In November 2011, Federal Trade Commissioner J. Thomas Rosch stated that higher prices are likely to be an “unintended consequence” of ACO-driven provider consolidation and that “[t]he net result may therefore be higher costs and lower quality health care.”

ASOs, by contrast, require no provider consolidation and, in fact, will drive greater cost efficiencies in environments where there is less consolidation and therefore greater provider competition.
Medicare ASOS Are Compatible With A Wide Range Of Reform Options

Leaving Medicare unchanged is not a plausible policy option.
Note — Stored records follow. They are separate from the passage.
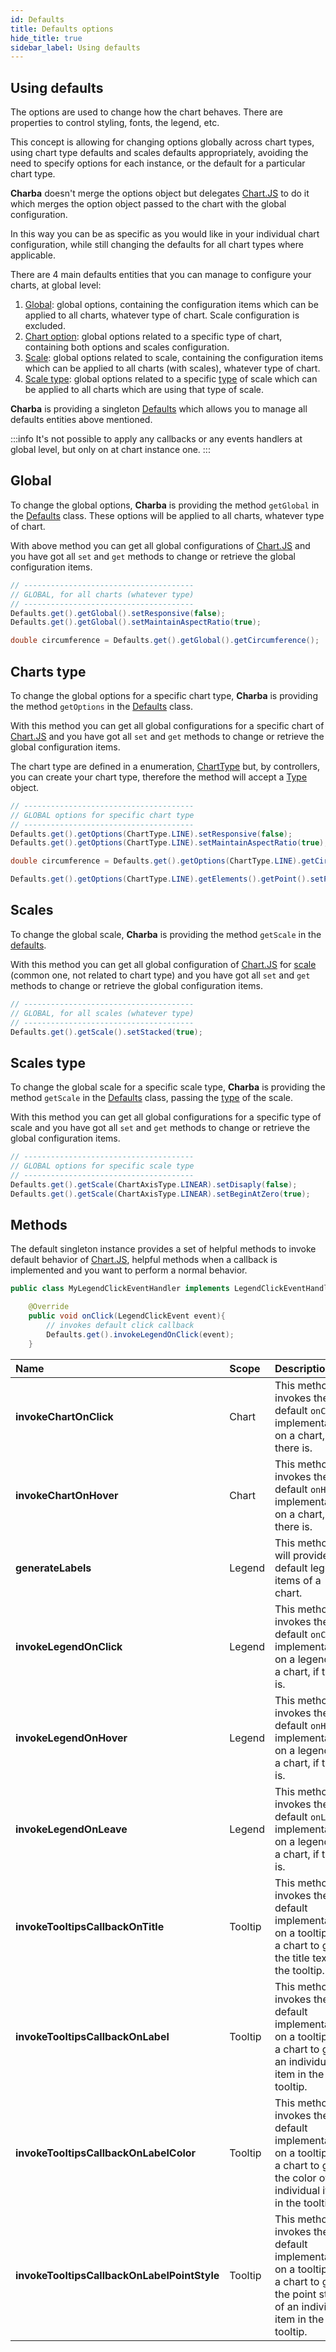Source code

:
 ```yaml
---
id: Defaults
title: Defaults options
hide_title: true
sidebar_label: Using defaults
---
```

## Using defaults

The options are used to change how the chart behaves. There are properties to control styling, fonts, the legend, etc.

This concept is allowing for changing options globally across chart types, using chart type defaults and scales defaults appropriately, avoiding the need to specify options for each instance, or the default for a particular chart type.

**Charba** doesn't merge the options object but delegates [Chart.JS](http://www.chartjs.org/) to do it which merges the option object passed to the chart with the global configuration.

In this way you can be as specific as you would like in your individual chart configuration, while still changing the defaults for all chart types where applicable. 

There are 4 main defaults entities that you can manage to configure your charts, at global level:
  
  1. [Global](#global): global options, containing the configuration items which can be applied to all charts, whatever type of chart. Scale configuration is excluded.
  1. [Chart option](#charts-type): global options related to a specific type of chart, containing both options and scales configuration.
  1. [Scale](#scales): global options related to scale, containing the configuration items which can be applied to all charts (with scales), whatever type of chart.
  1. [Scale type](#scales-type): global options related to a specific [type](https://pepstock-org.github.io/Charba/5.5/org/pepstock/charba/client/configuration/AxisType.htmll) of scale which can be applied to all charts which are using that type of scale.

**Charba** is providing a singleton [Defaults](https://pepstock-org.github.io/Charba/5.5/org/pepstock/charba/client/Defaults.html) which allows you to manage all defaults entities above mentioned.

:::info
It's not possible to apply any callbacks or any events handlers at global level, but only on at chart instance one.
:::

## Global

To change the global options, **Charba** is providing the method `getGlobal` in the [Defaults](https://pepstock-org.github.io/Charba/5.5/org/pepstock/charba/client/Defaults.html) class. These options will be applied to all charts, whatever type of chart.

With above method you can get all global configurations of [Chart.JS](http://www.chartjs.org/) and you have got all `set` and `get` methods to change or retrieve the global configuration items.

```java
// --------------------------------------
// GLOBAL, for all charts (whatever type)
// --------------------------------------
Defaults.get().getGlobal().setResponsive(false);
Defaults.get().getGlobal().setMaintainAspectRatio(true);

double circumference = Defaults.get().getGlobal().getCircumference();
```

## Charts type

To change the global options for a specific chart type, **Charba** is providing the method `getOptions` in the [Defaults](https://pepstock-org.github.io/Charba/5.5/org/pepstock/charba/client/Defaults.html) class.

With this method you can get all global configurations for a specific chart of [Chart.JS](http://www.chartjs.org/) and you have got all `set` and `get` methods to change or retrieve the global configuration items.

The chart type are defined in a enumeration, [ChartType](https://pepstock-org.github.io/Charba/5.5/org/pepstock/charba/client/ChartType.html) but, by controllers, you can create your chart type, therefore the method will accept a [Type](https://pepstock-org.github.io/Charba/5.5/org/pepstock/charba/client/Type.html) object.

```java
// --------------------------------------
// GLOBAL options for specific chart type
// --------------------------------------
Defaults.get().getOptions(ChartType.LINE).setResponsive(false);
Defaults.get().getOptions(ChartType.LINE).setMaintainAspectRatio(true);

double circumference = Defaults.get().getOptions(ChartType.LINE).getCircumference();

Defaults.get().getOptions(ChartType.LINE).getElements().getPoint().setPointStyle(PointStyle.RECT);
```

## Scales

To change the global scale, **Charba** is providing the method `getScale` in the [defaults](https://pepstock-org.github.io/Charba/5.5/org/pepstock/charba/client/Defaults.html).

With this method you can get all global configuration of [Chart.JS](http://www.chartjs.org/) for [scale](https://pepstock-org.github.io/Charba/5.5/org/pepstock/charba/client/GlobalScale.html) (common one, not related to chart type) and you have got all `set` and `get` methods to change or retrieve the global configuration items.

```java
// --------------------------------------
// GLOBAL, for all scales (whatever type)
// --------------------------------------
Defaults.get().getScale().setStacked(true);
```

## Scales type

To change the global scale for a specific scale type, **Charba** is providing the method `getScale` in the [Defaults](https://pepstock-org.github.io/Charba/5.5/org/pepstock/charba/client/Defaults.html) class, passing the [type](https://pepstock-org.github.io/Charba/5.5/org/pepstock/charba/client/configuration/AxisType.html) of the scale.

With this method you can get all global configurations for a specific type of scale and you have got all `set` and `get` methods to change or retrieve the global configuration items.

```java
// --------------------------------------
// GLOBAL options for specific scale type
// --------------------------------------
Defaults.get().getScale(ChartAxisType.LINEAR).setDisaply(false);
Defaults.get().getScale(ChartAxisType.LINEAR).setBeginAtZero(true);
```

## Methods

The default singleton instance provides a set of helpful methods to invoke default behavior of [Chart.JS](http://www.chartjs.org/), helpful methods when a callback is implemented and you want to perform a normal behavior.


```java
public class MyLegendClickEventHandler implements LegendClickEventHandler {

	@Override
	public void onClick(LegendClickEvent event){
		// invokes default click callback
		Defaults.get().invokeLegendOnClick(event);
	}
```

| Name | Scope | Description
| :- | :- | :-  
| **invokeChartOnClick** | Chart | This method invokes the default `onClick` implementation on a chart, if there is.
| **invokeChartOnHover** | Chart | This method invokes the default `onHover` implementation on a chart, if there is.
| **generateLabels** | Legend | This method will provide the default legend items of a chart.
| **invokeLegendOnClick** | Legend | This method invokes the default `onClick` implementation on a legend of a chart, if there is.
| **invokeLegendOnHover** | Legend | This method invokes the default `onHover` implementation on a legend of a chart, if there is.
| **invokeLegendOnLeave** | Legend | This method invokes the default `onLeave` implementation on a legend of a chart, if there is.
| **invokeTooltipsCallbackOnTitle** | Tooltip | This method invokes the default implementation on a tooltip of a chart to get the title text of the tooltip.
| **invokeTooltipsCallbackOnLabel** | Tooltip | This method invokes the default implementation on a tooltip of a chart to get an individual item in the tooltip.
| **invokeTooltipsCallbackOnLabelColor** | Tooltip | This method invokes the default implementation on a tooltip of a chart to get the color of an individual item in the tooltip.
| **invokeTooltipsCallbackOnLabelPointStyle** | Tooltip | This method invokes the default implementation on a tooltip of a chart to get the point style of an individual item in the tooltip.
Growth in Medicare spending is the largest driver of America’s fiscal crisis. Members of both parties and analysts of all ideological stripes agree that improving the program’s efficiency and its quality is arguably the nation’s most pressing domestic challenge.

Medicare cannot become more efficient as long as providers of health care have no incentive to compete on quality and cost and as long as patients have little information with which to choose among these providers. ASOs could do much to improve this state of affairs.

An advantage of introducing ASOs into Medicare is that ASOs are compatible with a broad range of policy approaches to Medicare reform. ASOs could help Medicare’s Fee-for-Service public option compete with private plans in the premium support and competitive bidding model advocated by center-right analysts. ASOs could also be grafted onto the Affordable Care Act with no additional structural changes to Medicare.

A pilot program in which Medicare assigns half of a given state’s Medicare Fee-for-Service beneficiaries to an ASO, stratified by prior health status and other relevant factors, could examine the degree to which ASOs could reduce costs and improve health outcomes. Success on these measures could lead to broad adoption of ASOs in the traditional Medicare program.

The long-term trajectory of Medicare spending is unsustainable and requires significant reform of Medicare’s structure. ASOs alone could never solve Medicare’s problems. However, under a wide range of scenarios, they could be part of the solution.